Dalam hal ini, Presiden Jokowi menyampaikan Mengurus Sertifikat Tanah Gratis & Cepat, Pejabat yang Bikin Sulit Saya Copot, dikala ini birokrasi dilarang menyulitkan masyarakat, khususnya petani, nelayan, serta pelaku perjuangan kecil, mikro, dan menengah.

Menurut Jokowi, pejabat di tingkat mana pun harus mendukung perjuangan masyarakat. Kalau tidak, Presiden tak segan mengganti para pejabat tersebut.
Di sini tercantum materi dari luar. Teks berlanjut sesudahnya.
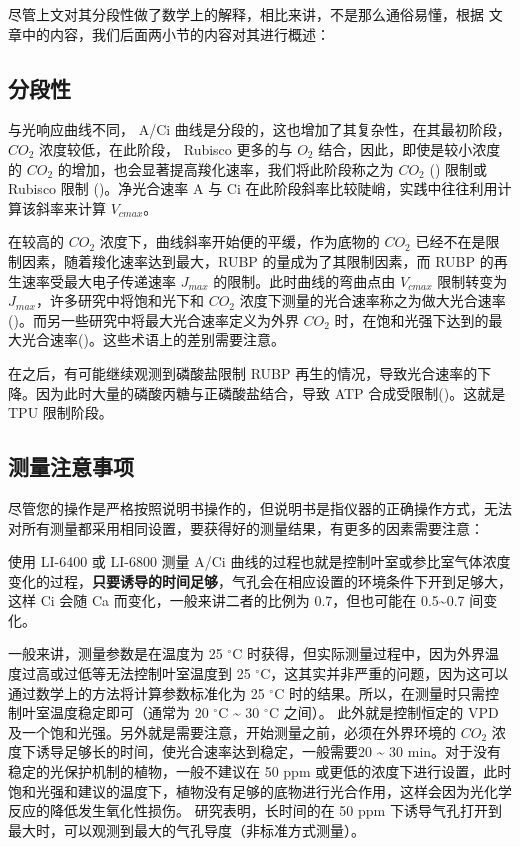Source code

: \documentclass[
]{krantz}
\begin{document}
尽管上文对其分段性做了数学上的解释，相比来讲，不是那么通俗易懂，根据 \citet{matthew2018} 文章中的内容，我们后面两小节的内容对其进行概述：

\hypertarget{model_3}{%
\subsection{分段性}\label{model_3}}

与光响应曲线不同， A/Ci 曲线是分段的，这也增加了其复杂性，在其最初阶段，\(CO_2\) 浓度较低，在此阶段， Rubisco 更多的与 \(O_2\) 结合，因此，即使是较小浓度的 \(CO_2\) 的增加，也会显著提高羧化速率，我们将此阶段称之为 \(CO_2\) (\citet{Wullschleger1993Biochemical}) 限制或 Rubisco 限制 (\citet{Long2003Gas})。净光合速率 A 与 Ci 在此阶段斜率比较陡峭，实践中往往利用计算该斜率来计算 \(V_{cmax}\)。

在较高的 \(CO_2\) 浓度下，曲线斜率开始便的平缓，作为底物的 \(CO_2\) 已经不在是限制因素，随着羧化速率达到最大，RUBP 的量成为了其限制因素，而 RUBP 的再生速率受最大电子传递速率 \(J_{max}\) 的限制。此时曲线的弯曲点由 \(V_{cmax}\) 限制转变为 \(J_{max}\)，许多研究中将饱和光下和 \(CO_2\) 浓度下测量的光合速率称之为做大光合速率(\citet{heath2005rising})。而另一些研究中将最大光合速率定义为外界 \(CO_2\) 时，在饱和光强下达到的最大光合速率(\citet{marshall1980a})。这些术语上的差别需要注意。

在之后，有可能继续观测到磷酸盐限制 RUBP 再生的情况，导致光合速率的下降。因为此时大量的磷酸丙糖与正磷酸盐结合，导致 ATP 合成受限制(\citet{ellsworth2015phosphorus})。这就是 TPU 限制阶段。

\hypertarget{note_detail}{%
\subsection{测量注意事项}\label{note_detail}}

尽管您的操作是严格按照说明书操作的，但说明书是指仪器的正确操作方式，无法对所有测量都采用相同设置，要获得好的测量结果，有更多的因素需要注意：

使用 LI-6400 或 LI-6800 测量 A/Ci 曲线的过程也就是控制叶室或参比室气体浓度变化的过程，\textbf{只要诱导的时间足够}，气孔会在相应设置的环境条件下开到足够大，这样 Ci 会随 Ca 而变化，一般来讲二者的比例为 0.7，但也可能在 0.5\textasciitilde0.7 间变化。

一般来讲，测量参数是在温度为 25 \(^{\circ}\)C 时获得，但实际测量过程中，因为外界温度过高或过低等无法控制叶室温度到 25 \(^{\circ}\)C，这其实并非严重的问题，因为这可以通过数学上的方法将计算参数标准化为 25 \(^{\circ}\)C 时的结果。所以，在测量时只需控制叶室温度稳定即可（通常为 20 \(^{\circ}\)C \textasciitilde{} 30 \(^{\circ}\)C 之间）。 此外就是控制恒定的 VPD 及一个饱和光强。另外就是需要注意，开始测量之前，必须在外界环境的 \(CO_2\) 浓度下诱导足够长的时间，使光合速率达到稳定，一般需要20 \textasciitilde{} 30 min。对于没有稳定的光保护机制的植物，一般不建议在 50 ppm 或更低的浓度下进行设置，此时饱和光强和建议的温度下，植物没有足够的底物进行光合作用，这样会因为光化学反应的降低发生氧化性损伤。\citet{centritto2003} 研究表明，长时间的在 50 ppm 下诱导气孔打开到最大时，可以观测到最大的气孔导度（非标准方式测量）。
\end{document}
"Sudah bukan waktunya lagi menciptakan sulit. Kalau ada pejabat yang menyulit-nyulitkan, copot, ganti yang baru," katanya dikala memperlihatkan sambutan dalam peluncuran “Program Sinergi Aksi untuk Ekonomi Rakyat” di Kabupaten Brebes, Jawa Tengah, Senin, 11 April 2016.

Jokowi menyampaikan bahwasanya dikala ini para petani, nelayan, atau pelaku perjuangan kecil yang ingin mendapat modal dari bank sudah mudah.

Jokowi mencontohkan, Kredit Usaha Rakyat (KUR) dari bank milik BUMN menerapkan tingkat bunga yang rendah, yakni hanya 9 persen. Bahkan Bank Pembangunan Daerah Jawa Tengah 7 persen.

Jokowi meminta masyarakat memanfaatkan akomodasi itu. "Jangan lari ke rentenir lagi. Kalau sulit pinjam ke BNI, BRI, Mandiri, sulitnya apa? Sampaikan, sulitnya di mana," ujarnya.

Presiden menyampaikan kementerian-kementerian juga harus menyediakan kebutuhan petani atau nelayan. Menurut dia, Kementerian Pertanian harus fokus pada kebutuhan rakyat. Ia mencontohkan, kalau petani membutuhkan bibit, Kementerian Pertanian harus menyediakan bibit, bukan traktor.

Presiden menyampaikan birokrasi yang hanya menyulitkan petani atau nelayan tidak sanggup ditoleransi alasannya hanya menyulitkan rakyat kecil. "Jadi kini harus kerja bareng semua," ucapnya.

Sumber Hukum : 

  1. Undang-Undang Nomor 5 Tahun 1961 Tentang Pokok Agraria,
  2.  Peraturan Pemerintah Nomor 10 Tahun 1961 Tentang Pendaftaran Tanah.